Each line of the data should be given again exactly.

━━━━━━━━━━━━━━━━

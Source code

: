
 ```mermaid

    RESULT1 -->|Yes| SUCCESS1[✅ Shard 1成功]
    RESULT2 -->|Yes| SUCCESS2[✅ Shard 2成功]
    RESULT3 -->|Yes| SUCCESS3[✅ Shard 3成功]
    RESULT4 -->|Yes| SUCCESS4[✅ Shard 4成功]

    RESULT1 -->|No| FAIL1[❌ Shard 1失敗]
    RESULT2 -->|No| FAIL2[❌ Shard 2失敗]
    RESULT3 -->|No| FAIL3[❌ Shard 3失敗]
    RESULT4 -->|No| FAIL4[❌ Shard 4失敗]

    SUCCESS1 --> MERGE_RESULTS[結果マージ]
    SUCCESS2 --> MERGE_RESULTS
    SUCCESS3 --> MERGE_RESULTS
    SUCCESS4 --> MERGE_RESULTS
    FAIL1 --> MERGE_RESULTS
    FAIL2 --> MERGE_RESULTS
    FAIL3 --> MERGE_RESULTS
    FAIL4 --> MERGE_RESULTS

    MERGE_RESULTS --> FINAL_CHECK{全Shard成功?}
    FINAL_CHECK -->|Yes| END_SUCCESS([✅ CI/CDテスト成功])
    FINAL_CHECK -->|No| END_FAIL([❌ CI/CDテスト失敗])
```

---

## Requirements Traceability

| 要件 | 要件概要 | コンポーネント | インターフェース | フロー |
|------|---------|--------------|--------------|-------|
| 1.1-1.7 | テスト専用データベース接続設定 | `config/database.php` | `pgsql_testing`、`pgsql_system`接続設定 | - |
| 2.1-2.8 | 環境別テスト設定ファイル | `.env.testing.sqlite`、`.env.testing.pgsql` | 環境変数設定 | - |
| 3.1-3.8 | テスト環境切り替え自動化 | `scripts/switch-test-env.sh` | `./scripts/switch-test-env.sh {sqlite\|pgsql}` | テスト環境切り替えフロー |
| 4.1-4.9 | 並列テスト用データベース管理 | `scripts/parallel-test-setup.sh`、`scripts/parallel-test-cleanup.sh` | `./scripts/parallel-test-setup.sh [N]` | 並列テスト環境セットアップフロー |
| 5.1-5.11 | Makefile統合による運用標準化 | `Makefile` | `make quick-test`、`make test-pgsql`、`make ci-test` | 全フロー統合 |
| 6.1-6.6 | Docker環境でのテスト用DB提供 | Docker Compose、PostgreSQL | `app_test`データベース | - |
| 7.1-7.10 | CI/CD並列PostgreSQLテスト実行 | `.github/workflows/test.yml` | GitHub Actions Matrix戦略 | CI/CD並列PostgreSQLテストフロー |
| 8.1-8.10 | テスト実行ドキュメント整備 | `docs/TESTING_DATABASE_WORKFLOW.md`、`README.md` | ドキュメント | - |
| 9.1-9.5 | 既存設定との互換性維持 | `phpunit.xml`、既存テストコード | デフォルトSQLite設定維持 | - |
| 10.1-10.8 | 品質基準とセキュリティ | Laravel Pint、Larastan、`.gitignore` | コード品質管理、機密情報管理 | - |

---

━━━━━━━━━━━━━━━━

> _Solution to this exercise_
Source code

:
 ```mermaid

    RESULT1 -->|Yes| SUCCESS1[✅ Shard 1成功]
    RESULT2 -->|Yes| SUCCESS2[✅ Shard 2成功]
    RESULT3 -->|Yes| SUCCESS3[✅ Shard 3成功]
    RESULT4 -->|Yes| SUCCESS4[✅ Shard 4成功]

    RESULT1 -->|No| FAIL1[❌ Shard 1失敗]
    RESULT2 -->|No| FAIL2[❌ Shard 2失敗]
    RESULT3 -->|No| FAIL3[❌ Shard 3失敗]
    RESULT4 -->|No| FAIL4[❌ Shard 4失敗]

    SUCCESS1 --> MERGE_RESULTS[結果マージ]
    SUCCESS2 --> MERGE_RESULTS
    SUCCESS3 --> MERGE_RESULTS
    SUCCESS4 --> MERGE_RESULTS
    FAIL1 --> MERGE_RESULTS
    FAIL2 --> MERGE_RESULTS
    FAIL3 --> MERGE_RESULTS
    FAIL4 --> MERGE_RESULTS

    MERGE_RESULTS --> FINAL_CHECK{全Shard成功?}
    FINAL_CHECK -->|Yes| END_SUCCESS([✅ CI/CDテスト成功])
    FINAL_CHECK -->|No| END_FAIL([❌ CI/CDテスト失敗])
```

---

## Requirements Traceability

| 要件 | 要件概要 | コンポーネント | インターフェース | フロー |
|------|---------|--------------|--------------|-------|
| 1.1-1.7 | テスト専用データベース接続設定 | `config/database.php` | `pgsql_testing`、`pgsql_system`接続設定 | - |
| 2.1-2.8 | 環境別テスト設定ファイル | `.env.testing.sqlite`、`.env.testing.pgsql` | 環境変数設定 | - |
| 3.1-3.8 | テスト環境切り替え自動化 | `scripts/switch-test-env.sh` | `./scripts/switch-test-env.sh {sqlite\|pgsql}` | テスト環境切り替えフロー |
| 4.1-4.9 | 並列テスト用データベース管理 | `scripts/parallel-test-setup.sh`、`scripts/parallel-test-cleanup.sh` | `./scripts/parallel-test-setup.sh [N]` | 並列テスト環境セットアップフロー |
| 5.1-5.11 | Makefile統合による運用標準化 | `Makefile` | `make quick-test`、`make test-pgsql`、`make ci-test` | 全フロー統合 |
| 6.1-6.6 | Docker環境でのテスト用DB提供 | Docker Compose、PostgreSQL | `app_test`データベース | - |
| 7.1-7.10 | CI/CD並列PostgreSQLテスト実行 | `.github/workflows/test.yml` | GitHub Actions Matrix戦略 | CI/CD並列PostgreSQLテストフロー |
| 8.1-8.10 | テスト実行ドキュメント整備 | `docs/TESTING_DATABASE_WORKFLOW.md`、`README.md` | ドキュメント | - |
| 9.1-9.5 | 既存設定との互換性維持 | `phpunit.xml`、既存テストコード | デフォルトSQLite設定維持 | - |
| 10.1-10.8 | 品質基準とセキュリティ | Laravel Pint、Larastan、`.gitignore` | コード品質管理、機密情報管理 | - |

---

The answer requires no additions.